Work item = Across the entries below, how many lines include "public"? Give the number and nothing else.

(Saved entries)
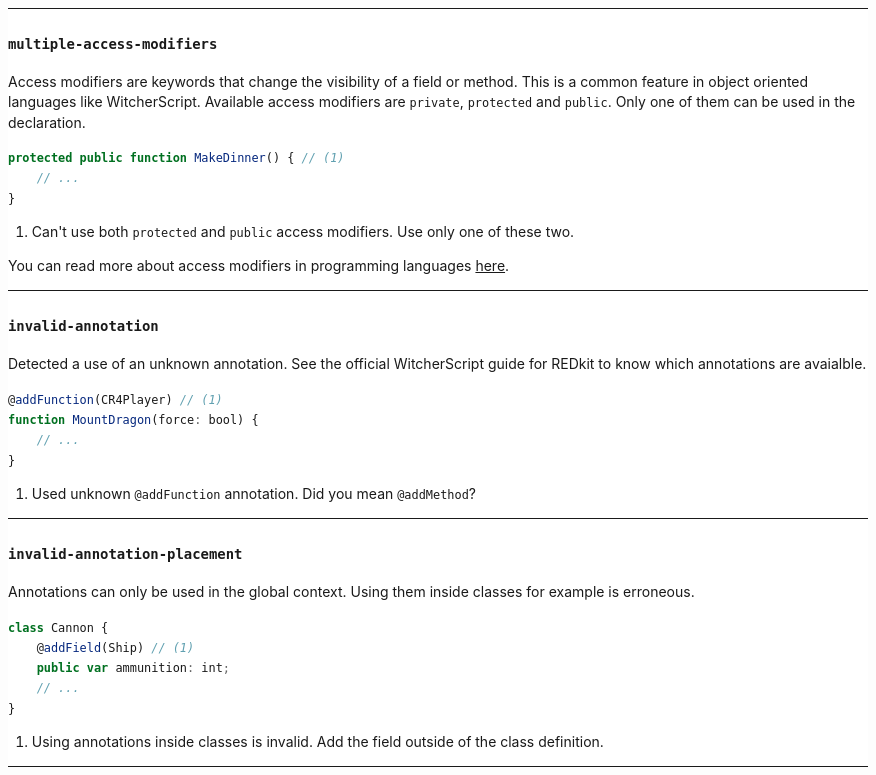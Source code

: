 
---

### `multiple-access-modifiers`

Access modifiers are keywords that change the visibility of a field or method. This is a common feature in object oriented languages like WitcherScript. 
Available access modifiers are `private`, `protected` and `public`. Only one of them can be used in the declaration.

```ts linenums="1" hl_lines="1"
protected public function MakeDinner() { // (1) 
    // ...
} 
```

1. Can't use both `protected` and `public` access modifiers. Use only one of these two.

You can read more about access modifiers in programming languages [here](https://en.wikipedia.org/wiki/Access_modifiers).


---

### `invalid-annotation`

Detected a use of an unknown annotation. See the official WitcherScript guide for REDkit to know which annotations are avaialble.

```ts linenums="1" hl_lines="1"
@addFunction(CR4Player) // (1)
function MountDragon(force: bool) {
    // ...
}
```

1. Used unknown `@addFunction` annotation. Did you mean `@addMethod`?


---

### `invalid-annotation-placement`

Annotations can only be used in the global context. Using them inside classes for example is erroneous.

```ts linenums="1" hl_lines="2"
class Cannon {
    @addField(Ship) // (1)
    public var ammunition: int;
    // ...
}
```

1. Using annotations inside classes is invalid. Add the field outside of the class definition.


---
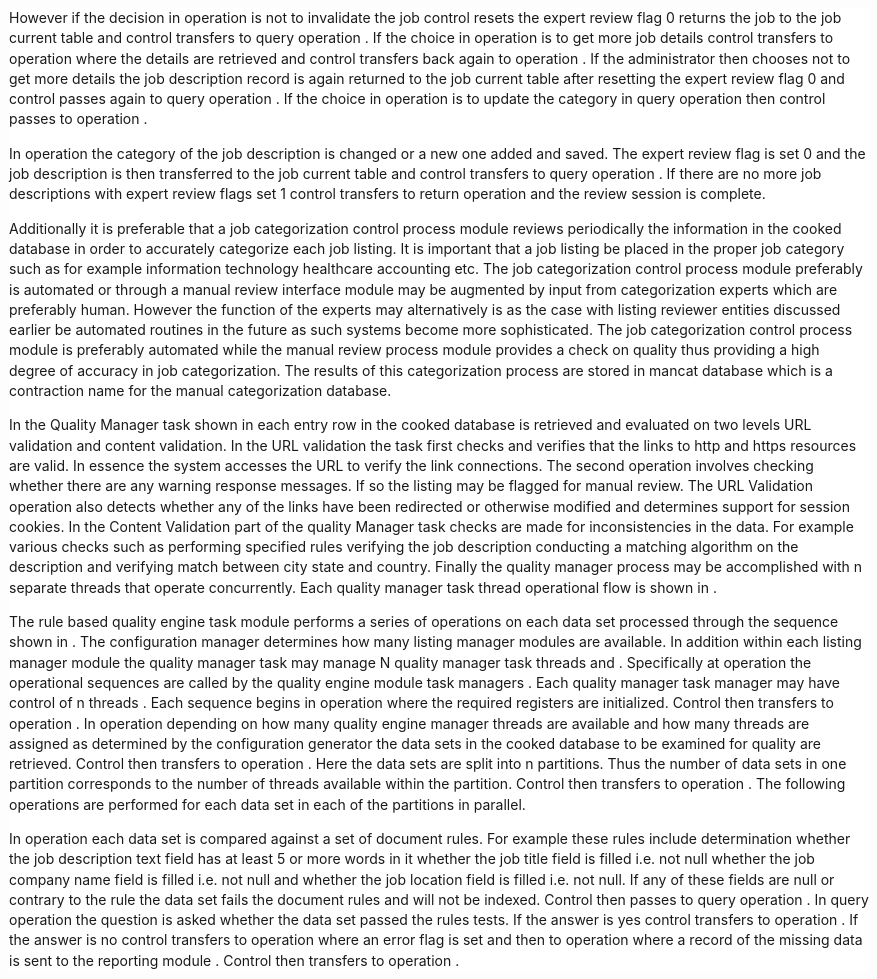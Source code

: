 However if the decision in operation is not to invalidate the job control resets the expert review flag 0 returns the job to the job current table and control transfers to query operation . If the choice in operation is to get more job details control transfers to operation where the details are retrieved and control transfers back again to operation . If the administrator then chooses not to get more details the job description record is again returned to the job current table after resetting the expert review flag 0 and control passes again to query operation . If the choice in operation is to update the category in query operation then control passes to operation .

In operation the category of the job description is changed or a new one added and saved. The expert review flag is set 0 and the job description is then transferred to the job current table and control transfers to query operation . If there are no more job descriptions with expert review flags set 1 control transfers to return operation and the review session is complete.

Additionally it is preferable that a job categorization control process module reviews periodically the information in the cooked database in order to accurately categorize each job listing. It is important that a job listing be placed in the proper job category such as for example information technology healthcare accounting etc. The job categorization control process module preferably is automated or through a manual review interface module may be augmented by input from categorization experts which are preferably human. However the function of the experts may alternatively is as the case with listing reviewer entities discussed earlier be automated routines in the future as such systems become more sophisticated. The job categorization control process module is preferably automated while the manual review process module provides a check on quality thus providing a high degree of accuracy in job categorization. The results of this categorization process are stored in mancat database which is a contraction name for the manual categorization database.

In the Quality Manager task shown in each entry row in the cooked database is retrieved and evaluated on two levels URL validation and content validation. In the URL validation the task first checks and verifies that the links to http and https resources are valid. In essence the system accesses the URL to verify the link connections. The second operation involves checking whether there are any warning response messages. If so the listing may be flagged for manual review. The URL Validation operation also detects whether any of the links have been redirected or otherwise modified and determines support for session cookies. In the Content Validation part of the quality Manager task checks are made for inconsistencies in the data. For example various checks such as performing specified rules verifying the job description conducting a matching algorithm on the description and verifying match between city state and country. Finally the quality manager process may be accomplished with n separate threads that operate concurrently. Each quality manager task thread operational flow is shown in .

The rule based quality engine task module performs a series of operations on each data set processed through the sequence shown in . The configuration manager determines how many listing manager modules are available. In addition within each listing manager module the quality manager task may manage N quality manager task threads and . Specifically at operation the operational sequences are called by the quality engine module task managers . Each quality manager task manager may have control of n threads . Each sequence begins in operation where the required registers are initialized. Control then transfers to operation . In operation depending on how many quality engine manager threads are available and how many threads are assigned as determined by the configuration generator the data sets in the cooked database to be examined for quality are retrieved. Control then transfers to operation . Here the data sets are split into n partitions. Thus the number of data sets in one partition corresponds to the number of threads available within the partition. Control then transfers to operation . The following operations are performed for each data set in each of the partitions in parallel.

In operation each data set is compared against a set of document rules. For example these rules include determination whether the job description text field has at least 5 or more words in it whether the job title field is filled i.e. not null whether the job company name field is filled i.e. not null and whether the job location field is filled i.e. not null. If any of these fields are null or contrary to the rule the data set fails the document rules and will not be indexed. Control then passes to query operation . In query operation the question is asked whether the data set passed the rules tests. If the answer is yes control transfers to operation . If the answer is no control transfers to operation where an error flag is set and then to operation where a record of the missing data is sent to the reporting module . Control then transfers to operation .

Output of the task = 4